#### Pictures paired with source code

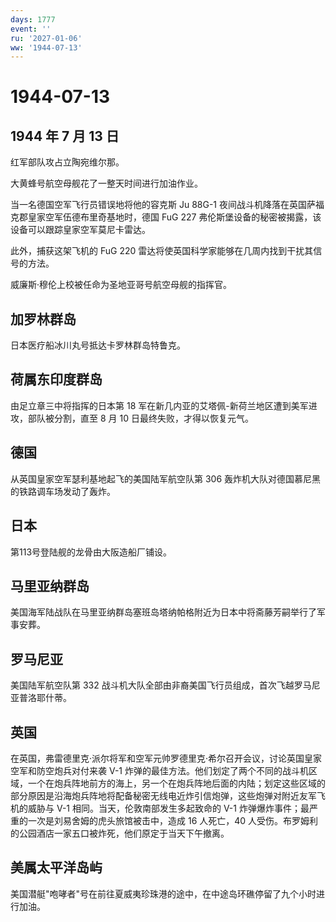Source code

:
 ```yaml
---
days: 1777
event: ''
ru: '2027-01-06'
ww: '1944-07-13'
---
```


# 1944-07-13

## 1944 年 7 月 13 日

红军部队攻占立陶宛维尔那。

大黄蜂号航空母舰花了一整天时间进行加油作业。

当一名德国空军飞行员错误地将他的容克斯 Ju 88G-1
夜间战斗机降落在英国萨福克郡皇家空军伍德布里奇基地时，德国 FuG 227
弗伦斯堡设备的秘密被揭露，该设备可以跟踪皇家空军莫尼卡雷达。

此外，捕获这架飞机的 FuG 220
雷达将使英国科学家能够在几周内找到干扰其信号的方法。

威廉斯·穆伦上校被任命为圣地亚哥号航空母舰的指挥官。

## 加罗林群岛

日本医疗船冰川丸号抵达卡罗林群岛特鲁克。

## 荷属东印度群岛

由足立章三中将指挥的日本第 18
军在新几内亚的艾塔佩-新荷兰地区遭到美军进攻，部队被分割，直至 8 月 10
日最终失败，才得以恢复元气。

## 德国

从英国皇家空军瑟利基地起飞的美国陆军航空队第 306
轰炸机大队对德国慕尼黑的铁路调车场发动了轰炸。

## 日本

第113号登陆舰的龙骨由大阪造船厂铺设。

## 马里亚纳群岛

美国海军陆战队在马里亚纳群岛塞班岛塔纳帕格附近为日本中将斋藤芳嗣举行了军事安葬。

## 罗马尼亚

美国陆军航空队第 332
战斗机大队全部由非裔美国飞行员组成，首次飞越罗马尼亚普洛耶什蒂。

## 英国

在英国，弗雷德里克·派尔将军和空军元帅罗德里克·希尔召开会议，讨论英国皇家空军和防空炮兵对付来袭
V-1
炸弹的最佳方法。他们划定了两个不同的战斗机区域，一个在炮兵阵地前方的海上，另一个在炮兵阵地后面的内陆；划定这些区域的部分原因是沿海炮兵阵地将配备秘密无线电近炸引信炮弹，这些炮弹对附近友军飞机的威胁与
V-1 相同。当天，伦敦南部发生多起致命的 V-1
炸弹爆炸事件；最严重的一次是刘易舍姆的虎头旅馆被击中，造成 16 人死亡，40
人受伤。布罗姆利的公园酒店一家五口被炸死，他们原定于当天下午撤离。

## 美属太平洋岛屿

美国潜艇"咆哮者"号在前往夏威夷珍珠港的途中，在中途岛环礁停留了九个小时进行加油。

#### Assigned task
What are the lines from the one with "人受伤。布罗姆利的公园酒店一家五口被炸死，他们原定于当天下午撤离。" through the last line of the records above? Quote them exactly and add nothing.

#### Your solution
人受伤。布罗姆利的公园酒店一家五口被炸死，他们原定于当天下午撤离。

## 美属太平洋岛屿

美国潜艇"咆哮者"号在前往夏威夷珍珠港的途中，在中途岛环礁停留了九个小时进行加油。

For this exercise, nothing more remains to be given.